Third, the public sector must insure that there is greater equity in areas of the most fundamental importance. It will always be the case in a market economy that some will have mansions, art and the ability to travel in lavish fashion. What is more troubling is that the ability of the children of middle-class families to attend college has been seriously compromised by increasing tuition fees and sharp cutbacks at public universities and colleges.

At the same time, in many parts of the country a gap has opened between the quality of the private school education offered to the children of the rich and the public school educations enjoyed by everyone else. Most alarming is the near doubling over the last generation in the gap between the life expectancy of the affluent and the ordinary.

To summarize, the three-fold answer to the great problem of inequality boils down to something like: 1) have auctions when the government sells assets or issues licenses, and set insurance premiums based on market principles; 2) don’t further eviscerate the estate tax; and 3) while accepting the appropriateness of mansions, art, and the ability to travel lavishly, we should also look into how public education is doing and also life expectancy.

Great humor, Lawrence Summers.  Well done!  Bravo!

From → Dynamics, Suppression

5 Comments
  1. Andrew permalink

    This is the most progressive I’ve seen Summers. You have to be careful, lest you discourage him. The first proposal is silly. The second is important assuming a status quo economy. The third item is important too (but I’m not sure what mansions have to do with access to education).

    Summers’ “solutions” aren’t really absurd, they are just totally inadequate. Still, if supporting legislation could be enacted today, it would be an improvement. That the government — you and I and everyone else — allows NON-DISCHARGEABLE debt to be issued for student loans is a tragedy.

  2. Hi Andrew,

    Perhaps I should have replaced “absurd” with “totally inadequate”. But in 2), notice there’s no discussion on raising any taxes at all. He only says we shouldn’t further cut the estate tax. The term “pro-fairness, pro-growth” is a buzzword I usually take to mean cutting some deductions in return for lower overall tax rates. 3) doesn’t even seem to be a proposal, just an observation that education is getting expensive and there’s a gap in life expectancy. No calls for far greater public funding or how it would be financed. And on health, nothing on expanding health coverage or funding there either.

    Is it absurd that the comfortable elites in our world continuously propose totally inadequate solutions to our dire problems yet pretend to be representing our interests? It does seem absurd to me that someone could seriously think these 3 points could make any serious dent in the inequality problem. I think it’s pretty funny, actually.

    Agree on school loans! What does it say about our society that we force so many of our very own children into non-dischargable debt? Wasn’t it Biden who was one of the leaders on that?

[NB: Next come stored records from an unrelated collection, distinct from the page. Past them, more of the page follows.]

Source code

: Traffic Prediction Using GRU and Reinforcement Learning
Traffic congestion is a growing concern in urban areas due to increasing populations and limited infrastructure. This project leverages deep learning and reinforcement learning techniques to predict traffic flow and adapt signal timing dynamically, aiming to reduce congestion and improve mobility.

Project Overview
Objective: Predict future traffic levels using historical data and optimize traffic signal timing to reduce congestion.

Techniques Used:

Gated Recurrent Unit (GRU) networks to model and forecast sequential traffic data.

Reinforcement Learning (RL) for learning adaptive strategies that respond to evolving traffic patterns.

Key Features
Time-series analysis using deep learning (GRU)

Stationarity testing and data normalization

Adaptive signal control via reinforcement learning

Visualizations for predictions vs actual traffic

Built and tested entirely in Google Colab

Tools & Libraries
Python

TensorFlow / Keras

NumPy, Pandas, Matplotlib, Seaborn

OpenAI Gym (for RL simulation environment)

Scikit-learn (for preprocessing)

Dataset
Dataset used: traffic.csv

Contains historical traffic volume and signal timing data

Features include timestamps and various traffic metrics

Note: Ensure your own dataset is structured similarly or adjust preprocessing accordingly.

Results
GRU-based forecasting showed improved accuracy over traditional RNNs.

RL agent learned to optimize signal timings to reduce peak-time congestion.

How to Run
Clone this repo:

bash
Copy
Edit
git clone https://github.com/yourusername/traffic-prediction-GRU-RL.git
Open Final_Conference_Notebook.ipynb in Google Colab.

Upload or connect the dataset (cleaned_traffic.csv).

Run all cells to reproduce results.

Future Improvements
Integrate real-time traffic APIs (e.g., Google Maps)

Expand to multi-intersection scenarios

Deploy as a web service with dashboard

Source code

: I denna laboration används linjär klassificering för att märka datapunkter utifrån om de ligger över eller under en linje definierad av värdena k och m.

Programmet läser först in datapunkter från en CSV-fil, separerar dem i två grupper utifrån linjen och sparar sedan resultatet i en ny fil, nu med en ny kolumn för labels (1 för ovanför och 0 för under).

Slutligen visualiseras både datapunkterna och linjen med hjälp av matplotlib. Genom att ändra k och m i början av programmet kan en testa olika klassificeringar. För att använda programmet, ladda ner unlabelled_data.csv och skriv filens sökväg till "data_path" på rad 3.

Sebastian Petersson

    And no worries about discouraging Lawrence – the odds he’d find my remote outpost are very long…

  3. Stephan permalink

    Hi Jim,

    Great post about Larry “I’m the king of economists” Summers.

    Off Topic:
    I’m thinking maybe you are interested in this paper The second economy by Brian Arthur. Fits nicely with your “Race against the Machine” post. Although Brian Arthur has the better question/challenge:

    “This suggests to me that the main challenge of the economy is shifting from producing prosperity to distributing prosperity. The second economy will produce wealth no matter what we do; distributing that wealth has become the main problem.”

  4. I just downloaded it and will read it while traveling tomorrow. Looks interesting. The challenge of distribution is no doubt the central issue of our times, as of course it was in the 20th and 19th centuries as well. I think the initial point of Race against the Machine was right in that we’re entering a new era, but of course their suggestions on what to do about it are outrageous.

    Look forward to reading it and thanks for the link.